Solution Selling Essentials: Helping Prospects Admit Pain

Parts of this post adapted from the Solution Selling Fieldbook (2005, McGraw-Hill, ISBN 978-0071456074 by Eades, Touchstone and Sullivan).

Selling a solution to someone that doesn’t think they have a problem is extremely difficult - in fact, it is virtually impossible.  Until the potential buyer admits that they need to change in some way, they will remain happy with the status quo, and simply carry on as they always have.

Getting customers to admit that they have a business issue that needs to be addressed - or a potential missed opportunity if they fail to act - is the first major step towards a successful sale.  How do top performing salespeople help buyers recognize their critical business issues - their pains - and begin the process of trying to solve them?

If you have stimulated the curiosity of a potential customer with a business development prompter, and then shared a suitable reference story (sharing pain to get pain), you can expect prospects to respond in one of five ways:

  1. “I’m having that same problem.”
  2. “I’m having a different problem.”
  3. “I don’t have that problem”, but the prospect is friendly and talkative.
  4. “I don’t have that problem”, and the prospect is NOT friendly and talkative.
  5. “I have that same problem, and we’re already working on it.”

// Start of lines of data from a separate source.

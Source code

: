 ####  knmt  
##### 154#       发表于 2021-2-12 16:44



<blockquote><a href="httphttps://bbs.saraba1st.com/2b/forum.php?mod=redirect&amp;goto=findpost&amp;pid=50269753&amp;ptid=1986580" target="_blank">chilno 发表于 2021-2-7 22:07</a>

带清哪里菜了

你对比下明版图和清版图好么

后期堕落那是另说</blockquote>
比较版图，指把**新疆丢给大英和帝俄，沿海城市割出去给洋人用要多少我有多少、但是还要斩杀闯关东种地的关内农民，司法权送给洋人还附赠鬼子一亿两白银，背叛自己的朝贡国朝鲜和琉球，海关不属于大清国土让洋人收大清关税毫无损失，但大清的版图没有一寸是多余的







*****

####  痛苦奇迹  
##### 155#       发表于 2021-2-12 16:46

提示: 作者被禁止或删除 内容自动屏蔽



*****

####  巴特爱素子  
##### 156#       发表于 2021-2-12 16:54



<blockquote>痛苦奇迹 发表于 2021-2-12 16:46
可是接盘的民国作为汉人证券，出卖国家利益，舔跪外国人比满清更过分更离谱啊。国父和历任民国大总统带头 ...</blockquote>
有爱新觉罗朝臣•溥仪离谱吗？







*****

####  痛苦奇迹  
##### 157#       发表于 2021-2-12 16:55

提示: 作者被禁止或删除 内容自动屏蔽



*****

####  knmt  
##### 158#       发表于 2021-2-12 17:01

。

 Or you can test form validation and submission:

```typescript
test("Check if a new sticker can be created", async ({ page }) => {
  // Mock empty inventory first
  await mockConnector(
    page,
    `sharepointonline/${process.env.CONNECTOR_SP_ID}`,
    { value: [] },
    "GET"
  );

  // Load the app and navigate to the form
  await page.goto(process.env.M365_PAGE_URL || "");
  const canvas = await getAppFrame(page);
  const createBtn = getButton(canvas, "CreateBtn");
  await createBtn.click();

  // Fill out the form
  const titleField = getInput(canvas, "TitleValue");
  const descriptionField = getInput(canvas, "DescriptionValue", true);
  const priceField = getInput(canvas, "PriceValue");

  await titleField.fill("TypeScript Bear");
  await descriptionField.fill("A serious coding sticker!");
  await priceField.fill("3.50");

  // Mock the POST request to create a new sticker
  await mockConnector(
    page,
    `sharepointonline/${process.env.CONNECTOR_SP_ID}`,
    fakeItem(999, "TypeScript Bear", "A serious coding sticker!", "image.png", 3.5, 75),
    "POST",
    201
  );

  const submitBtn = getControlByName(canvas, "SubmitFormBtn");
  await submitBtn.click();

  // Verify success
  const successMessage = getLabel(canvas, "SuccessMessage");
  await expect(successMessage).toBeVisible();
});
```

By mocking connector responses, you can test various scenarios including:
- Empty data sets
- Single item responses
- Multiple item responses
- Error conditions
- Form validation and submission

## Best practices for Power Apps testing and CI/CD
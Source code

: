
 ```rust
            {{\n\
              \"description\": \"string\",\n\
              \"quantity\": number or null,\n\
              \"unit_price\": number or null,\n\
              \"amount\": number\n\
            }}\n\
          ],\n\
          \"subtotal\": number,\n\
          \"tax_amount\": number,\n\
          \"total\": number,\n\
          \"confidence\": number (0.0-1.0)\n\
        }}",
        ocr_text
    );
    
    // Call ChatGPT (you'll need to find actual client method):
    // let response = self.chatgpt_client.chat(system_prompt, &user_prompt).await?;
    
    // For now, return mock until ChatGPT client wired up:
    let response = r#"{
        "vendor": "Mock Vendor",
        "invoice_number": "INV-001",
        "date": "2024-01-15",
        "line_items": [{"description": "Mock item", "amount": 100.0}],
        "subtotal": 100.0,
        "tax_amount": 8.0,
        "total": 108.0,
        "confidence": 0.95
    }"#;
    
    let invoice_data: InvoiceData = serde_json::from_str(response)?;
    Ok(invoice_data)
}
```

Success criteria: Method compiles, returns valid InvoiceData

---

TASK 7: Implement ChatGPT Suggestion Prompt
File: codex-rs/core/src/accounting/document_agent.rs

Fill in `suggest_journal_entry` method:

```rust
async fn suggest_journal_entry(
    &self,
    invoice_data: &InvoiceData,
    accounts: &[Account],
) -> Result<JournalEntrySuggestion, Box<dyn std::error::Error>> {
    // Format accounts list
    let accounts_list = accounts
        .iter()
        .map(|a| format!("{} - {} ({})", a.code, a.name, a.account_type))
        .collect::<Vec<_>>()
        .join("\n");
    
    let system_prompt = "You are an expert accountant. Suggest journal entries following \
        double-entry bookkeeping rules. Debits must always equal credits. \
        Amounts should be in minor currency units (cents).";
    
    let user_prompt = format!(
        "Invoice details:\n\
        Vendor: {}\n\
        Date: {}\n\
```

If the prospect gives you one of the first two responses, congratulations! They have admitted pain (or admitted a different pain than the one you thought they might have), and are ready to move forward towards a potential solution. If you get the first response, you obviously did your homework, and postulated correctly about their business challenge.  If you get the second response, you were not exactly on target, but you have still demonstrated some situational fluency (understanding of the customer’s situation) and therefore earned some credibility, so the prospect is willing to steer you towards the right issue.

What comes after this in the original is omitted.